Agnico Eagle Mines Limited (NYSE:AEM) Q4 2022 Earnings Call Transcript

Mike Parkin: Okay. That was kind of what I was getting at was where the guidance is kind of based on. And then, in terms of the Canadian Malartic mill, in the past, you kind of talked about potentially needing to tweak the front end of it, the grinding segment of it to better balance the lower tonnage eventually coming through with Odyssey. But now with this potential to fill the mill or get closer to a build mill with regional upside, is that something you could potentially avoid having to do?

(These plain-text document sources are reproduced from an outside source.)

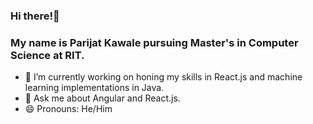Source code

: ### Hi there!👋

### My name is Parijat Kawale pursuing Master's in Computer Science at RIT.

- 🔭 I’m currently working on honing my skills in React.js and machine learning implementations in Java.
- 💬 Ask me about Angular and React.js. 
- 😄 Pronouns: He/Him

  
<!--
**pkawale/pkawale** is a ✨ _special_ ✨ repository because its `README.md` (this file) appears on your GitHub profile.

Here are some ideas to get you started:

- 🔭 I’m currently working on ...
- 🌱 I’m currently learning ...
- 👯 I’m looking to collaborate on ...
- 🤔 I’m looking for help with ...
- 💬 Ask me about ...
- 📫 How to reach me: ...
- 😄 Pronouns: ...
- ⚡ Fun fact: ...
-->
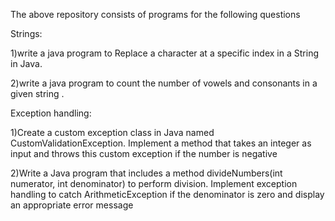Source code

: The above repository consists of programs for the following questions

Strings:

1)write a java program to Replace a character at a specific index in a String in Java.

2)write a java program to count the number of vowels and consonants in a given string .

Exception handling:

1)Create a custom exception class in Java named CustomValidationException. Implement a method that takes an integer as input and throws this custom exception if the number is negative

2)Write a Java program that includes a method divideNumbers(int numerator, int denominator) to perform division. Implement exception handling to catch ArithmeticException if the denominator is zero and display an appropriate error message


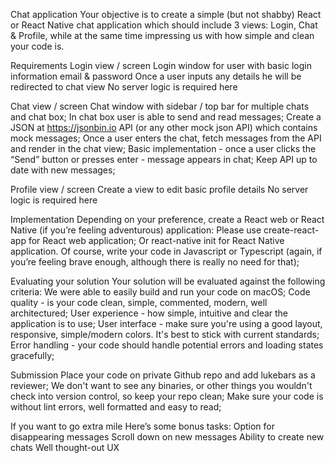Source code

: Chat application
Your objective is to create a simple (but not shabby) React or React Native chat application which should include 3 views: Login, Chat & Profile, while at the same time impressing us with how simple and clean your code is.

Requirements
Login view / screen
Login window for user with basic login information email & password
Once a user inputs any details he will be redirected to chat view
No server logic is required here

Chat view / screen
Chat window with sidebar / top bar for multiple chats and chat box;
In chat box user is able to send and read messages;
Create a JSON at https://jsonbin.io API (or any other mock json API) which contains mock messages;
Once a user enters the chat, fetch messages from the API and render in the chat view;
Basic implementation - once a user clicks the “Send” button or presses enter - message appears in chat;
Keep API up to date with new messages;

Profile view / screen
Create a view to edit basic profile details
No server logic is required here

Implementation
Depending on your preference, create a React web or React Native (if you’re feeling adventurous) application:
Please use create-react-app for React web application;
Or react-native init for React Native application.
Of course, write your code in Javascript or Typescript (again, if you’re feeling brave enough, although there is really no need for that);

Evaluating your solution
Your solution will be evaluated against the following criteria:
We were able to easily build and run your code on macOS;
Code quality - is your code clean, simple, commented, modern, well architectured;
User experience - how simple, intuitive and clear the application is to use;
User interface - make sure you're using a good layout, responsive, simple/modern colors. It's best to stick with current standards;
Error handling - your code should handle potential errors and loading states gracefully;

Submission
Place your code on private Github repo and add lukebars as a reviewer;
We don't want to see any binaries, or other things you wouldn't check into version control, so keep your repo clean;
Make sure your code is without lint errors, well formatted and easy to read;

If you want to go extra mile
Here’s some bonus tasks:
Option for disappearing messages
Scroll down on new messages
Ability to create new chats
Well thought-out UX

Dominique Girard: Yes, absolutely. Mike, it is an opportunity that we have right now into our PA study, we have money to decommission a part of the mill. Now, we see that as an opportunity to keep it running. And maybe if I go back, I think to Carey’s question before about the mill capacity and — so currently, we’re mining with open pit at 55,000 tons per day. We are depleting those pits, Canadian Malartic is going to end this quarter, and we’re going to move everything to Barnat pit, but the tonnage is going to decrease from the pit and the underground tonnage is going to increase. Coming into 2029, we’re going to be third time less throughput. We’re at 19,000 tons per day, but the grade is going to be 2.5 times, 3 times higher than where we are right now, which is going to bring equivalent ounces, those two.

Mike Parkin: Okay. And just jumping over to Kittila, with this final ruling on the greater tonnage permit, you noted that if it doesn’t prove favorable, this ruling coming this year, you would submit kind of a new permit application. If that were — obviously, hopefully, that’s the worst case and you can avoid it. But if you have to do it, do you have a sense of what the time line of getting a new permit through would take?

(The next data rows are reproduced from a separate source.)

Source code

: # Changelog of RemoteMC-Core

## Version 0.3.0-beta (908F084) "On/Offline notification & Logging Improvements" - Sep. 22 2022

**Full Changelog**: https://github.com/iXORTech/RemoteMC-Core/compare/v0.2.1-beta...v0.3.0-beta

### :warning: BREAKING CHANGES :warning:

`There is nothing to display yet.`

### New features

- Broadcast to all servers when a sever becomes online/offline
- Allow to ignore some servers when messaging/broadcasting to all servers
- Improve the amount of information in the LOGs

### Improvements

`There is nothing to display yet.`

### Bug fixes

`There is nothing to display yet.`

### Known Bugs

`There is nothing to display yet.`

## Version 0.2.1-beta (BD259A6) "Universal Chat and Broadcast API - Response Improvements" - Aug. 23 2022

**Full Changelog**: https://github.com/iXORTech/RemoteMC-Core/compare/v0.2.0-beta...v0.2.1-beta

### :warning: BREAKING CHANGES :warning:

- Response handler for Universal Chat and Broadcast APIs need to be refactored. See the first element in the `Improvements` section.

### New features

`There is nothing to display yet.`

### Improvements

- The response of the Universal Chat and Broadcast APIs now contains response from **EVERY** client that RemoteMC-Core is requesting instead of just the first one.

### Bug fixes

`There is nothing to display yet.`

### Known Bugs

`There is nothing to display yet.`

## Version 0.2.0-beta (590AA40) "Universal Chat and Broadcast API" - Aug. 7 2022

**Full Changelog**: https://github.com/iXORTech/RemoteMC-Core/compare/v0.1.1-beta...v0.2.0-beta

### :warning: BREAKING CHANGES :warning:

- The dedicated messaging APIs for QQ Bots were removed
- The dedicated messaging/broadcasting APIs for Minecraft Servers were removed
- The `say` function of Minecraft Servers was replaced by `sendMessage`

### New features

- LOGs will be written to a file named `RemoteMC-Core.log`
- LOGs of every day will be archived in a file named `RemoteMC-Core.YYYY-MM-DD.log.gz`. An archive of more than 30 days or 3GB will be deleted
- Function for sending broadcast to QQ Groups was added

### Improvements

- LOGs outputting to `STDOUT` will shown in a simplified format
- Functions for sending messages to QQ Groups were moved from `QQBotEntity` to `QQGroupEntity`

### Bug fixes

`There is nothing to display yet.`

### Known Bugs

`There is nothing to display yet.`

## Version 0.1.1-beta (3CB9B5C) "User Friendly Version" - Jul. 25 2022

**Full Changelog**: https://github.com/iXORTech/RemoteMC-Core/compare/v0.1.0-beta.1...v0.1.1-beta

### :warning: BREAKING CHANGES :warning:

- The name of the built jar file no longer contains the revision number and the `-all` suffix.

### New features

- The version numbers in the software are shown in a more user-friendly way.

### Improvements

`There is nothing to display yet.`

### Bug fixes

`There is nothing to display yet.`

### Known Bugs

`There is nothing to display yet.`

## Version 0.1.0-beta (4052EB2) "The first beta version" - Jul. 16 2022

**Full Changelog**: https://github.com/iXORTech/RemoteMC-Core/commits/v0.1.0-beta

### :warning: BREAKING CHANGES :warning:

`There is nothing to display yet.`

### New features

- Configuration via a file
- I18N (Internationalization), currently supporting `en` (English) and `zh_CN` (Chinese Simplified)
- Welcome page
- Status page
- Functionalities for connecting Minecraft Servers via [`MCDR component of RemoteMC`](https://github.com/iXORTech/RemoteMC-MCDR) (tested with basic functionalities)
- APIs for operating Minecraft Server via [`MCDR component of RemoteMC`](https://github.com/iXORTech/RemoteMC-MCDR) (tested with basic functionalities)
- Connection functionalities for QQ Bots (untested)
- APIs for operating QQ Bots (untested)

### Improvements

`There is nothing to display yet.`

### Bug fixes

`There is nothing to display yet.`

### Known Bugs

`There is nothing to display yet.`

Ammar Al-Joundi: Yes. I think it’s — we’re quite hopeful that we will — so remember, we got the permit. And we got the support from all the regulatory bodies. There was an appeal and during the appeal, the court has asked us to go back to 1.6. So, we are hopeful. If it doesn’t — and again, just to emphasize the guidance we showed just to be on the conservative side is at the 1.6. If in the unexpected situation where we get denied or there’s a reversal of what was already permitted, we will have to resubmit, and that could take a few years.

Operator: Your next question comes from Ralph Profiti from Eight Capital. Please go ahead.

Ralph Profiti: Thanks for taking my two questions, Ammar. Firstly, on LaRonde, you talked about moving to a slower mining rate. Would the same virtue be extended to development rates, meaning that if you do slow down the mining rates, do you have an opportunity to sort of enhance productivity with, say, perhaps reduced dilution? So, does the slower mining rate affect development rates as well? And maybe can you touch a little bit upon sort of the lateral exploration prospectivity as opposed to at depth?